3. new explain after analyze table
mysql> analyze table sid;
+----------+---------+----------+----------+
| Table    | Op      | Msg_type | Msg_text |
+----------+---------+----------+----------+
| yejr.sid | analyze | status   | OK       |
+----------+---------+----------+----------+
1 row in set (0.03 sec)

mysql> explain update sid set name = 'afasdfads' where id >= 94773\G
*************************** 1. row ***************************
           id: 1
  select_type: UPDATE
        table: sid
   partitions: NULL
         type: index
possible_keys: id
          key: PRIMARY
      key_len: 4
          ref: NULL
         rows: 99388
     filtered: 100.00
        Extra: Using where
1 row in set (0.00 sec)

mysql>explain select * from sid where id = 9490 for update\G
*************************** 1. row ***************************
           id: 1
  select_type: SIMPLE
        table: sid
   partitions: NULL
         type: ref
possible_keys: id
          key: id
      key_len: 4
          ref: const
         rows: 1
     filtered: 100.00
        Extra: NULL
1 row in set, 1 warning (0.00 sec)
[31 Jul 2017 13:25] MySQL Verification Team
Hi,
This still does not look like a bug.

What is the output of 

SELECT COUNT(*) FROM sid WHERE  id >= 94773;

If it's more then half of the 100063 (total no of raws) it's expected to do a full table scan (faster) and that will lock the whole table (like every full table scan will do). It is by design.

all best
Bogdan
[31 Jul 2017 13:41] Ye Jinrong
Hi,

mysql>SELECT COUNT(*) FROM sid WHERE  id >= 94773;
+----------+
| COUNT(*) |
+----------+
|    90784 |
+----------+
1 row in set (0.03 sec)

mysql>select count(*) from sid;
+----------+
| count(*) |
+----------+
|   100000 |
+----------+
1 row in set (0.04 sec)

I find the following in document:
Each table index is queried, and the best index is used unless the optimizer believes that it is more efficient to use a table scan. At one time, a scan was used based on whether the best index spanned more than 30% of the table, but a fixed percentage no longer determines the choice between using an index or a scan. The optimizer now is more complex and bases its estimate on additional factors such as table size, number of rows, and I/O block size.

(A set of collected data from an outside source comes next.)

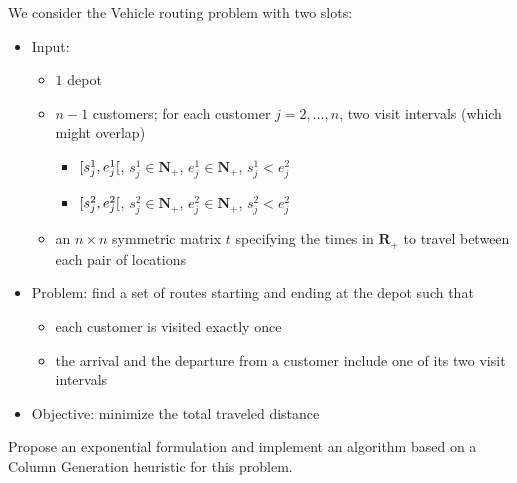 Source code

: \documentclass[a4paper,twocolumn]{article}
\newcommand{\N}{\mathbf{N}}
\newcommand{\R}{\mathbf{R}}
\begin{document}
We consider the Vehicle routing problem with two slots:
\begin{itemize}
  \item Input:
    \begin{itemize}
      \item $1$ depot
      \item $n - 1$ customers; for each customer $j = 2, \dots, n$, two visit intervals (which might overlap)
        \begin{itemize}
          \item $\interval[open right]{s_j^1}{e_j^1}$, $s_j^1 \in \N_+$, $e_j^1 \in \N_+$, $s_j^1 < e_j^2$
          \item $\interval[open right]{s_j^2}{e_j^2}$, $s_j^2 \in \N_+$, $e_j^2 \in \N_+$, $s_j^2 < e_j^2$
        \end{itemize}
      \item an $n \times n$ symmetric matrix $t$ specifying the times in $\R_+$ to travel between each pair of locations
    \end{itemize}
  \item Problem: find a set of routes starting and ending at the depot such that
    \begin{itemize}
      \item each customer is visited exactly once
      \item the arrival and the departure from a customer include one of its two visit intervals
    \end{itemize}
  \item Objective: minimize the total traveled distance
\end{itemize}

Propose an exponential formulation and implement an algorithm based on a Column Generation heuristic for this problem.
\end{document}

from: https://dev.mysql.com/doc/refman/5.7/en/where-optimization.html

It is reasonable to do a full table scan when scan more than 20%-30% of the table, but when update a table, i think mysql can not lock all rows, it is not so reasonable :(

At last, as you says:
If it's more then half of the 100063 (total no of raws) it's expected to do a full table scan (faster) and that will lock the whole table (like every full table scan will do). It is by design.

My question is, what is the percentage, 50% or 20%-30%, which shoud be more than accurate?

thanks much :)
[31 Jul 2017 13:57] MySQL Verification Team
> It is reasonable to do a full table scan when scan more than 20%-30%
> of the table, but when update a table, i think mysql can not lock all 
> rows, it is not so reasonable :(

You cannot do a full table scan without locking full table.

> My question is, what is the percentage, 50% or 20%-30%, 
> which shoud be more than accurate?

There is no "set" percentage. Basic theory say if you need to get more then 30% it's cheaper to scan full table then to jump trough index. This is not the only factor optimizer takes into account so there is no fixed value where the optimizer will decide to do one or the other thing, and the way it works changes trough versions (it's getting better and smarter).

all best
Bogdan
[31 Jul 2017 14:20] Ye Jinrong
Hi Bogdan,

thank you much once more :)